◆ **Your instructions**:
Please copy every line from the following entries in which the word "username" appears.

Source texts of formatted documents
┄┄┄┄┄┄

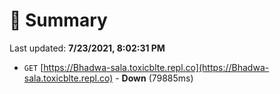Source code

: # 📖 Summary
Last updated: **7/23/2021, 8:02:31 PM**

- `GET` [https://Bhadwa-sala.toxicblte.repl.co](https://Bhadwa-sala.toxicblte.repl.co) - **Down** (79885ms)
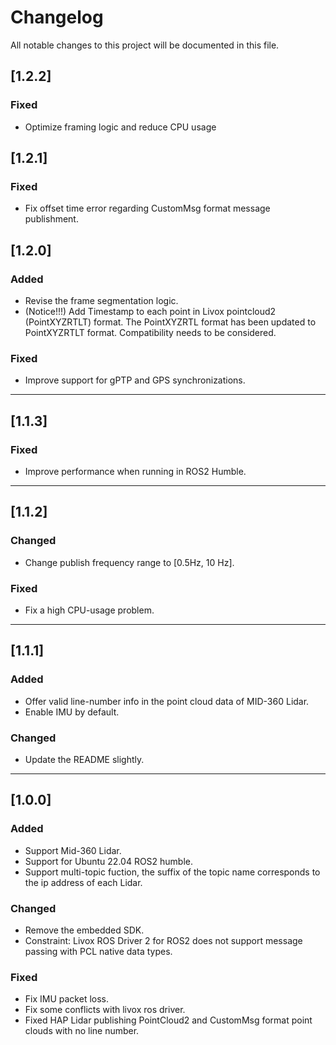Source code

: # Changelog

All notable changes to this project will be documented in this file.

## [1.2.2]
### Fixed
- Optimize framing logic and reduce CPU usage

## [1.2.1]
### Fixed
- Fix offset time error regarding CustomMsg format message publishment.

## [1.2.0]
### Added
- Revise the frame segmentation logic.
- (Notice!!!) Add Timestamp to each point in Livox pointcloud2 (PointXYZRTLT) format. The PointXYZRTL format has been updated to PointXYZRTLT format. Compatibility needs to be considered.
### Fixed
- Improve support for gPTP and GPS synchronizations.

--- 
## [1.1.3]
### Fixed
- Improve performance when running in ROS2 Humble.

--- 
## [1.1.2]
### Changed
- Change publish frequency range to [0.5Hz, 10 Hz].
### Fixed
- Fix a high CPU-usage problem.

--- 
## [1.1.1]
### Added
- Offer valid line-number info in the point cloud data of MID-360 Lidar.
- Enable IMU by default.
### Changed
- Update the README slightly.

--- 
## [1.0.0]
### Added
- Support Mid-360 Lidar.
- Support for Ubuntu 22.04 ROS2 humble.
- Support multi-topic fuction, the suffix of the topic name corresponds to the ip address of each Lidar. 
### Changed
- Remove the embedded SDK.
- Constraint: Livox ROS Driver 2 for ROS2 does not support message passing with PCL native data types.
### Fixed
- Fix IMU packet loss.
- Fix some conflicts with livox ros driver.
- Fixed HAP Lidar publishing PointCloud2 and CustomMsg format point clouds with no line number.
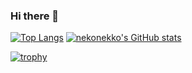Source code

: ### Hi there 👋

[![Top Langs](https://github-readme-stats-lyart-rho.vercel.app/api/top-langs/?username=nekonekko&layout=compact)](https://github.com/anuraghazra/github-readme-stats)
[![nekonekko's GitHub stats](https://github-readme-stats-lyart-rho.vercel.app/api?username=nekonekko)](https://github.com/anuraghazra/github-readme-stats)

[![trophy](https://github-profile-trophy.vercel.app/?username=nekonekko)](https://github.com/ryo-ma/github-profile-trophy)

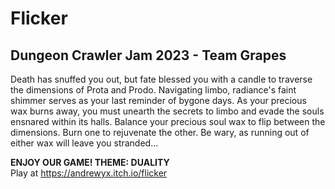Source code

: # Flicker
## Dungeon Crawler Jam 2023 - Team Grapes

Death has snuffed you out, but fate blessed you with a candle to traverse the dimensions of Prota and Prodo. Navigating limbo, radiance's faint shimmer serves as your last reminder of bygone days. As your precious wax burns away, you must unearth the secrets to limbo and evade the souls ensnared within its halls.
Balance your precious soul wax to flip between the dimensions. Burn one to rejuvenate the other. Be wary, as running out of either wax will leave you stranded... 

**ENJOY OUR GAME! THEME: DUALITY** <br>
Play at https://andrewyx.itch.io/flicker
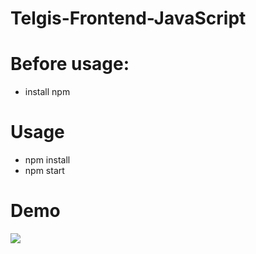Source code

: # Telgis-Frontend-JavaScript

# Before usage:
- install npm

# Usage
- npm install
- npm start

# Demo


![](https://github.com/MaximKurbatov20212/telgis/blob/master/demo/telgis-demo-final-2.0.gif)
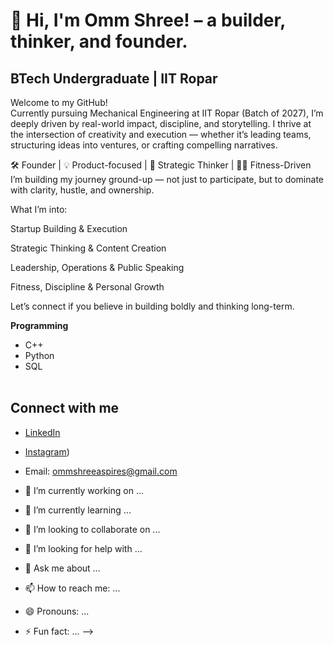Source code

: # 👋 Hi, I'm Omm Shree! – a builder, thinker, and founder.

## BTech Undergraduate | IIT Ropar <br/>
Welcome to my GitHub! <br/>
Currently pursuing Mechanical Engineering at IIT Ropar (Batch of 2027), I’m deeply driven by real-world impact, discipline, and storytelling. I thrive at the intersection of creativity and execution — whether it’s leading teams, structuring ideas into ventures, or crafting compelling narratives. <br/>

🛠️ Founder | 💡 Product-focused | 🧠 Strategic Thinker | 🏋️‍♂️ Fitness-Driven <br/>
I’m building my journey ground-up — not just to participate, but to dominate with clarity, hustle, and ownership.<br/>

What I’m into:<br/>

Startup Building & Execution

Strategic Thinking & Content Creation

Leadership, Operations & Public Speaking

Fitness, Discipline & Personal Growth

Let’s connect if you believe in building boldly and thinking long-term.<br/>


**Programming**<br/>
- C++ <br/>
- Python <br/>
- SQL <br/><br/>

## Connect with me
- [LinkedIn](https:linkedin.com/in/omm-shree-b9910b1b9/)
- [Instagram](https:instagram.com/0mm.5hr33/))
- Email: ommshreeaspires@gmail.com




- 🔭 I’m currently working on ...
- 🌱 I’m currently learning ...
- 👯 I’m looking to collaborate on ...
- 🤔 I’m looking for help with ...
- 💬 Ask me about ...
- 📫 How to reach me: ...
- 😄 Pronouns: ...
- ⚡ Fun fact: ...
-->
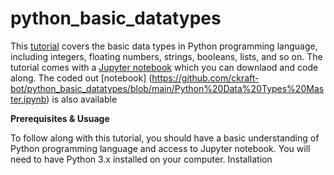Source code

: # python_basic_datatypes

This [tutorial](https://youtu.be/kvyT2x7JMps?si=aRzPyizXYonUjFTD) covers the basic data types in Python programming language, including integers, floating numbers, strings, booleans, lists, and so on. The tutorial comes with a [Jupyter notebook](https://github.com/ckraft-bot/python_basic_datatypes/blob/main/Python%20Data%20Types.ipynb) which you can downlaod and code along. The coded out [notebook] (https://github.com/ckraft-bot/python_basic_datatypes/blob/main/Python%20Data%20Types%20Master.ipynb) is also available

__Prerequisites & Usuage__
 
To follow along with this tutorial, you should have a basic understanding of Python programming language and access to Jupyter notebook. You will need to have Python 3.x installed on your computer.
Installation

┄┄┄┄┄┄

◆ **Solved exercise**:
[![Top Langs](https://github-readme-stats-lyart-rho.vercel.app/api/top-langs/?username=nekonekko&layout=compact)](https://github.com/anuraghazra/github-readme-stats)
[![nekonekko's GitHub stats](https://github-readme-stats-lyart-rho.vercel.app/api?username=nekonekko)](https://github.com/anuraghazra/github-readme-stats)
[![trophy](https://github-profile-trophy.vercel.app/?username=nekonekko)](https://github.com/ryo-ma/github-profile-trophy)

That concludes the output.